ROME IV — IBS Criteria
The ROME IV criteria (2016) define irritable bowel syndrome by symptom-based diagnostic standards — allowing confident diagnosis without invasive investigation in the absence of alarm features.
✦ The Mnemonic
"Recurrent Pain, Once Weekly, Linked to Stool"
Recurrent abdominal pain · ≥1 day/week · associated with defecation or stool change
Clinical Breakdown
ROME IV requires recurrent abdominal pain averaging ≥1 day per week for the last 3 months, with symptom onset at least 6 months prior, AND at least 2 of the 3 stool-related criteria (linked to defecation, change in frequency, change in form). The previous ROME III threshold was ≥3 days per month — ROME IV raised this to better identify true IBS.
IBS subtypes are classified by predominant stool pattern: IBS-C (constipation predominant — >25% hard stools), IBS-D (diarrhoea predominant — >25% loose stools), IBS-M (mixed), and IBS-U (unclassified). Subtyping guides treatment — antispasmodics and laxatives for IBS-C; loperamide and low-FODMAP diet for IBS-D.
Alarm features that mandate investigation before diagnosing IBS: age >50 at first presentation, rectal bleeding, unexplained weight loss, nocturnal symptoms waking the patient, family history of colorectal cancer or IBD, iron-deficiency anaemia, raised CRP/faecal calprotectin.
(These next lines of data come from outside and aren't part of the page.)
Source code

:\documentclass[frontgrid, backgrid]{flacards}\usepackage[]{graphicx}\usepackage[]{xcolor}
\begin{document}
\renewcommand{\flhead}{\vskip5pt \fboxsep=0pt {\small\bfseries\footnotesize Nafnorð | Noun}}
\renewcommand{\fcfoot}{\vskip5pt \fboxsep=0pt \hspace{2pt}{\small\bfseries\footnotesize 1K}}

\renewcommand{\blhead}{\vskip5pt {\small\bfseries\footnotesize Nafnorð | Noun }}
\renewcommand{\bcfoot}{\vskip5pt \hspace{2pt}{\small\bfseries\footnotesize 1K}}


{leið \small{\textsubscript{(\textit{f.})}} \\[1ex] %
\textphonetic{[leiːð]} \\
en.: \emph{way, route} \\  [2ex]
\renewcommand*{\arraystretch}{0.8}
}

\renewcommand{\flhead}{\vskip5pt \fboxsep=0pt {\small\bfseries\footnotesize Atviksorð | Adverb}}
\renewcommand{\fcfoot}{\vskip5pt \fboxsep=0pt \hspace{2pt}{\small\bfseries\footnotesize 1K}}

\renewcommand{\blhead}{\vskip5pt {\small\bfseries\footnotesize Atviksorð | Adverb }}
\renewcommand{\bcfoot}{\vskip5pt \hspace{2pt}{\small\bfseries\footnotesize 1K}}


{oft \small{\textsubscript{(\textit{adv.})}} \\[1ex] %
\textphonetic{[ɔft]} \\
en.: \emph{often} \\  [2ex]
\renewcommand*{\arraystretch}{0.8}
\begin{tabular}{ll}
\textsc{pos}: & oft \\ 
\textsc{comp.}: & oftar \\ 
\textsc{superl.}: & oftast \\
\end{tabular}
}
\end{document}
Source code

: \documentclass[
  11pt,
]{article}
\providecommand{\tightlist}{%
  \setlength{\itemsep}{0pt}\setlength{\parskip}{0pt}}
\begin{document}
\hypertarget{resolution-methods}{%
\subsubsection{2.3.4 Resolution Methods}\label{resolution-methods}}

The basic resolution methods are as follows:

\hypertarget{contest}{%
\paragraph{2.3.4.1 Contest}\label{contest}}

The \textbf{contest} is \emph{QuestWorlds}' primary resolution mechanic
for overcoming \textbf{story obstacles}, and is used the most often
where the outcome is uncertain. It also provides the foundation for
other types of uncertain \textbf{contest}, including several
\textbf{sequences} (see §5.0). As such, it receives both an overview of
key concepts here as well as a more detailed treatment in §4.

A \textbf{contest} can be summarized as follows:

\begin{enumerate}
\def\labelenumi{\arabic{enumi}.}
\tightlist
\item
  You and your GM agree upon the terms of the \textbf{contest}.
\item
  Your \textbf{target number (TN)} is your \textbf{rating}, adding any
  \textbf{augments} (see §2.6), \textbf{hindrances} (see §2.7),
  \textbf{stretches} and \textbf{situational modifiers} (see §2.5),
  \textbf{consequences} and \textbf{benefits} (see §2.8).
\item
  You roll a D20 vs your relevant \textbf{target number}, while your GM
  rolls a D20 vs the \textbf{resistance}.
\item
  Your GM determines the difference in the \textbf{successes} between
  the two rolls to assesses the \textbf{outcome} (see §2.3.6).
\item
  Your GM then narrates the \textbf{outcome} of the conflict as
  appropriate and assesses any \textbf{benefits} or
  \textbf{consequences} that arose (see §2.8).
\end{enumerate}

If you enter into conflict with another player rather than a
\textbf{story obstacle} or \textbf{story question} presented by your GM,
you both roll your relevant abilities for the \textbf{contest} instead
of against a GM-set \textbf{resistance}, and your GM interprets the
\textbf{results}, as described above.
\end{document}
Positive alarm features should prompt colonoscopy.
⭐ Clinical Pearl
Faecal calprotectin is the key test to distinguish IBS from inflammatory bowel disease (IBD). A level <50 µg/g has a very high negative predictive value for IBD — making colonoscopy unnecessary in low-risk patients with typical IBS symptoms and no alarm features. It is now recommended as a first-line test before endoscopy in suspected IBS.